Women Tending to Their Basic Needs Is Not Self-Care
That kid-free trip to Target is not going to bring you back to life
I’m a big fan of self-care. Five out of five stars. No one can pour from an empty cup, right?
But lately, all over Instagram accounts and the Facebook mom groups I belong to, I’m seeing something that troubles me — a subtle message that can be misleading and even downright damaging.
The message? That fulfilling our basic human needs counts as self-care.
I’ve seen moms write that their time in the bathroom without any kids climbing on them is like “a mini-vacation.” Or that they got seven hours of sleep for the first time in months and now they’re rested, recharged, and ready to take on the world. Or that they took a solo trip to Target to do something for themselves. I’m sorry, but while I enjoy a kid-free trip to Target as much as anyone, it’s still always filled with a mental checklist of items that my family needs:
My husband is out of deodorant.
My daughter needs new socks — no-show ones, I think. Didn’t she ask for white?
Do we have eggs at home for dinner later? Are we out of dog food?
As women, our load has become so great that we see taking any amount of time for ourselves as the equivalent of self-care. It’s not.

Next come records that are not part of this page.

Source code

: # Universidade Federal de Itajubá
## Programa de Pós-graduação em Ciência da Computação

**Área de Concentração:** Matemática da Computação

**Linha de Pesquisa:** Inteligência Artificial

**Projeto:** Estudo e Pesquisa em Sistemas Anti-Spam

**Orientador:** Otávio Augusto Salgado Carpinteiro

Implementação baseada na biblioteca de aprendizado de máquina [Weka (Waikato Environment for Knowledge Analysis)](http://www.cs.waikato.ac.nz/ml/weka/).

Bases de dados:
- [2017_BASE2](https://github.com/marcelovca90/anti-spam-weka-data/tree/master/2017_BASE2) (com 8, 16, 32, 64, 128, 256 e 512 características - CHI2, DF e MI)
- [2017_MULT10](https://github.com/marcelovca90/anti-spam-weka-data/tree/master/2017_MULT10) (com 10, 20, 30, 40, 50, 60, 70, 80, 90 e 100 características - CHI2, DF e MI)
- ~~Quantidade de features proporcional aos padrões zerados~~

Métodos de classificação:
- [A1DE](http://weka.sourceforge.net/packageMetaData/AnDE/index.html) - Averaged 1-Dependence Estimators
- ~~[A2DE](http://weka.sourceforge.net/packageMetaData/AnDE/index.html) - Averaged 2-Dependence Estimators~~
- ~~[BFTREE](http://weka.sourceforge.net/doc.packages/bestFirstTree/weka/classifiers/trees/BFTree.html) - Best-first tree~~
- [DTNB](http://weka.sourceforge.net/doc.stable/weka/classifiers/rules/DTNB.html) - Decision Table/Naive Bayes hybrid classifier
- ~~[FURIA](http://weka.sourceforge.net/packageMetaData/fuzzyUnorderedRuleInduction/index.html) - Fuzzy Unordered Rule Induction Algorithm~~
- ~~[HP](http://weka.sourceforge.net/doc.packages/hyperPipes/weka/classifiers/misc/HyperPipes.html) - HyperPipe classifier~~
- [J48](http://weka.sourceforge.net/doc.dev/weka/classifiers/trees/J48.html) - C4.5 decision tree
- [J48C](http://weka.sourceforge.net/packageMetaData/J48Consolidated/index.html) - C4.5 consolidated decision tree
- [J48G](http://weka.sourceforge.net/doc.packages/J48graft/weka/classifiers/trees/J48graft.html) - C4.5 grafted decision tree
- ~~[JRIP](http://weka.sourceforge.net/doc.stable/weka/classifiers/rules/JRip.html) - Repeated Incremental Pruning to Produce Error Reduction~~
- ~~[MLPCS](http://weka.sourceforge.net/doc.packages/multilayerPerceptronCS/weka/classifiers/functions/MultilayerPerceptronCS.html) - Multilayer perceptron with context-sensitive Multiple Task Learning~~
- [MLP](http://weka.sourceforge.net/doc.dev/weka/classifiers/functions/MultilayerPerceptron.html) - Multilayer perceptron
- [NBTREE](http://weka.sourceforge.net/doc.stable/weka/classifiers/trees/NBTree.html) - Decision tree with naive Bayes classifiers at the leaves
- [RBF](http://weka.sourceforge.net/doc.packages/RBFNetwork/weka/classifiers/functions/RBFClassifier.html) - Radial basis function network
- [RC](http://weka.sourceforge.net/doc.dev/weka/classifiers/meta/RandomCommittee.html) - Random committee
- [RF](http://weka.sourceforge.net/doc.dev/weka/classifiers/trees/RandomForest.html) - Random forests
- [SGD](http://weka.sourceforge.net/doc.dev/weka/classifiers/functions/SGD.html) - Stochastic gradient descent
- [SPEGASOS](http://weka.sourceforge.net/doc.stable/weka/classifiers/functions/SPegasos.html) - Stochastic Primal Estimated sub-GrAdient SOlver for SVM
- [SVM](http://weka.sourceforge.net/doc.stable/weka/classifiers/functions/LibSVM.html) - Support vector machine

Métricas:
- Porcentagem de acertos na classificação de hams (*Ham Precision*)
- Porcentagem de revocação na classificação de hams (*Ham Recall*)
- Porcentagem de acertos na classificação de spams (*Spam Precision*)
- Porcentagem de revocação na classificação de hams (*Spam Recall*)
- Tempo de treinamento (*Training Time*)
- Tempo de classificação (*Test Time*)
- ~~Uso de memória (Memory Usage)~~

Self-care, as psychologist Agnes Wainman explained, is “something that refuels us, rather than takes from us.” Does going to the bathroom alone really refuel you? How about taking a 15-minute power nap after being up all night with a colicky child? I’d guess the answer is a big fat no.
Moms, let’s stop pretending we’re getting self-care when we’re not. For one, it’s damaging to our own well-being: “I had a full 45 minutes to grocery shop alone this morning — so why do I still feel so awful?” It’s also sending the wrong message to those around us: When we label a trip to the drive-thru Starbucks as self-care, our partners will always think this is all we need to refuel and recharge and survive. And we’re subconsciously modeling for our kids that it’s okay, even good, for someone to ignore their needs in favor of everyone else’s.